As we talk about in the introduction part, we propose two architectures for music genre classification - Combination of different level audio features with decision tree model and MFCC with KNN and K-means clustering. Besides that, we also try the improved decision tree model - random forest model combined with different level audio features. Results are shown below.

Decision Tree

example graphic

Decision tree learning is a method commonly used in data mining. The goal is to create a model that predicts the value of a target variable based on several input variables. We used decision tree to classify the music genres. The correctness evaluated by K-fold cross validation is 81.25%.

In our decision tree model, there are 16 predictors, and the tree demonstration is shown in Figure 4. The predictors are shown as \(x1\) to \(x16\). Among the predictors, \(x1\) represents spectral centroid, \(x2\) represents zero crossing rate, \(x3\) represents short time energy, \(x4\) to \(x11\) represent spectral flux coefficients, and \(x12\) to \(x16\) represent LPC coefficients.

The upper splits show greater significance. For example, LPC coefficients, spectral centroid and short time energy play important roles in this model.

Classification tree shows decent results on classifying classical, metal and pop music, but it fails on the jazz music. The main reason is that there isn't any good predictor which could separate classical and jazz music perfectly.

example graphic

Random Forest

To improve the performance, we adopted random forest, which is an ensemble method based on decision tree.

We used TreeBagger function in Matlab, and we used the same predictors as decision tree. Because of maximum voting, it shows a better result than decision tree. When the tree size is 50, the out-of-bag error is 0.1325, which means the accuracy is 86.75%. The plot of number of trees vs. oob error is shown below.

example graphic

KNN

example graphic example graphic example graphic

As mentioned above, the distance used in our KNN method is defined as a symmetric form using Kullback Leibler divergence (KLD). Besides, we have also tried taking mean of MFCC matrix of each song and calculating euclidean distance based on means to convert MFCC coefficients into distances. However, we found that this doesn't make much sense because it won't indicate the pattern of a specific genre in varying MFCC coefficients through windows as a whole. Also, we thought about K-means clustering, but we found it is better for unsupervised learning, which does not fit into our scenario. On the contrary, modeling MFCC matrix using multivariate Gaussian distribution seems to be more suitable.

In our KNN methods, we used 3 different sets of MFCC parameters. They are mainly adjustment about MFCC window size and frequency range. The table for each setting has been shown above.

It is critical to determine the hyper parameter \(k\) for our K nearest neighbor. We choose \(k=18\) because our training data set has a size of 320 and \(\sqrt{320} = 17.9 \approx 18\). According to the literatures, setting k as square root of size of training set is robust to noise with a reasonable computational cost. We have tested other k values other than \(k=18\), for example, \(k=8\) or \(k=40\). However, those settings end up underfitting or overfitting. Table 3 to 5 is constructed under \(k=18\).

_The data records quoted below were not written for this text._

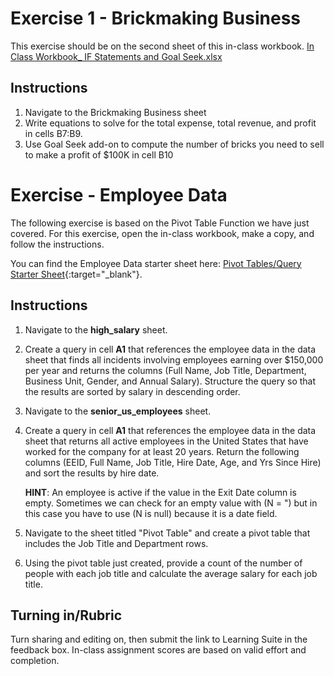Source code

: # Exercise 1 - Brickmaking Business

This exercise should be on the second sheet of this in-class workbook. 
[In Class Workbook_ IF Statements and Goal Seek.xlsx](In%20Class%20Workbook_%20IF%20Statements%20and%20Goal%20Seek.xlsx)

## Instructions
  1. Navigate to the Brickmaking Business sheet
  2. Write equations to solve for the total expense, total revenue, and profit in cells B7:B9.
  3. Use Goal Seek add-on to compute the number of bricks you need to sell to make a profit of $100K in cell B10

# Exercise - Employee Data

The following exercise is based on the Pivot Table Function we have just covered. For this exercise, open the 
in-class workbook, make a copy, and follow the instructions.

You can find the Employee Data starter sheet here: [Pivot Tables/Query Starter Sheet](https://docs.google.com/spreadsheets/d/19msUPf9DYVBAMNnoIhYO6RMpdSlKobbJM3Ul7W-qiCU/edit?usp=sharing){:target="_blank"}.

## Instructions
1. Navigate to the **high_salary** sheet.
2. Create a query in cell **A1** that references the employee data in the data sheet that finds all incidents involving 
   employees earning over $150,000 per year and returns 
   the columns (Full Name, Job Title, Department, Business Unit, Gender, and Annual Salary). Structure the query so that the results are sorted by salary in descending order.
3. Navigate to the **senior_us_employees** sheet.
4. Create a query in cell **A1** that references the employee data in the data sheet that returns all active employees 
   in the United States that have worked for the company for at least 20 years. Return the following columns 
   (EEID, Full Name, Job Title, Hire Date, Age, and Yrs Since Hire) and sort the results by hire date.

    **HINT**: An employee is active if the value in the Exit Date column is empty. Sometimes we can check for an empty value with (N = ") but in this case you have to use (N is null) because it is a date field.

5. Navigate to the sheet titled "Pivot Table" and create a pivot table that includes the Job Title and Department rows.
6. Using the pivot table just created, provide a count of the number of people with each job title and calculate the average salary for each job title.


## Turning in/Rubric
Turn sharing and editing on, then submit the link to Learning Suite in the feedback box. In-class assignment scores are based on valid effort and completion.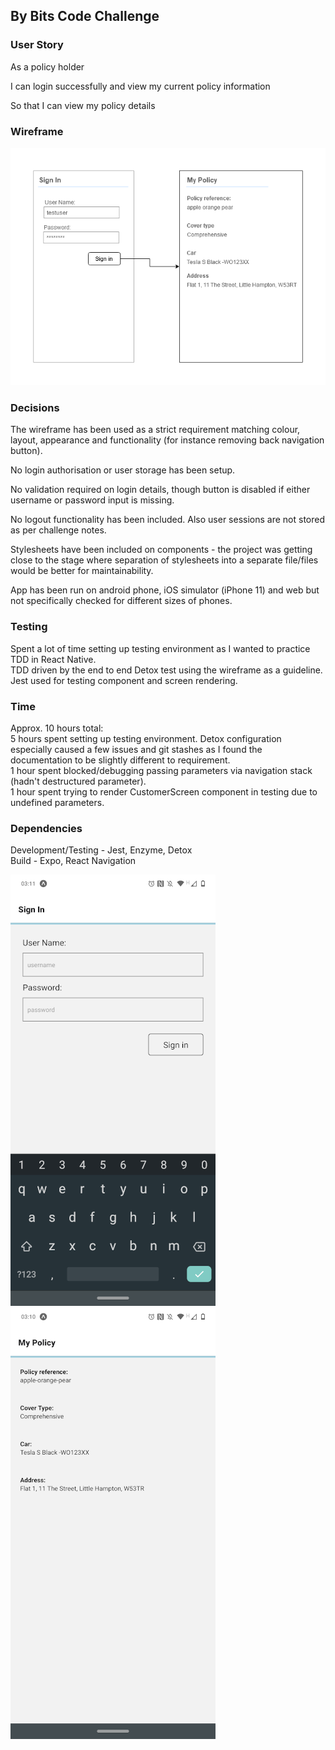 ## By Bits Code Challenge

### User Story

As a policy holder

I can login successfully and view my current policy information

So that I can view my policy details

### Wireframe

![wireframe](./assets/tech-challange-wireframe.png)

### Decisions

The wireframe has been used as a strict requirement matching colour, layout, appearance and functionality (for instance removing back navigation button).  

No login authorisation or user storage has been setup.  

No validation required on login details, though button is disabled if either username or password input is missing.  

No logout functionality has been included. Also user sessions are not stored as per challenge notes.  

Stylesheets have been included on components - the project was getting close to the stage where separation of stylesheets into a separate file/files would be better for maintainability.  

App has been run on android phone, iOS simulator (iPhone 11) and web but not specifically checked for different sizes of phones.

### Testing

Spent a lot of time setting up testing environment as I wanted to practice TDD in React Native.  
TDD driven by the end to end Detox test using the wireframe as a guideline.   
Jest used for testing component and screen rendering.

### Time

Approx. 10 hours total:  
5 hours spent setting up testing environment. Detox configuration especially caused a few issues and git stashes as I found the documentation to be slightly different to requirement.  
1 hour spent blocked/debugging passing parameters via navigation stack (hadn't destructured parameter).  
1 hour spent trying to render CustomerScreen component in testing due to undefined parameters.  

### Dependencies

Development/Testing - Jest, Enzyme, Detox  
Build - Expo, React Navigation

![wireframe](./assets/login-screenshot.png)
![wireframe](./assets/policy-screenshot.png)


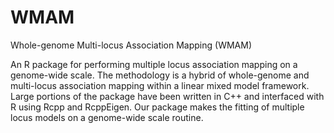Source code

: # WMAM
Whole-genome Multi-locus Association Mapping (WMAM)

An R package for performing multiple locus association mapping on a genome-wide scale.  The methodology is a hybrid of whole-genome and multi-locus association mapping within a linear mixed model framework. Large portions of the package have been written in C++ and interfaced with R using Rcpp and RcppEigen. Our package makes the fitting of multiple locus models on a genome-wide scale routine.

At first, we have no idea of which set of values is best for classifying music genre. We used the suggested values and it turned out that the above 3 settings are those can indicate a typical trend of how tuning parameters will influence genre classification accuracy. The results shows that the larger the window size, the better the performance of our result. This is consistent with the fact that for music genre detection, rather than speech detection, a small window length will only corresponds to a local feature that does not have much meaning.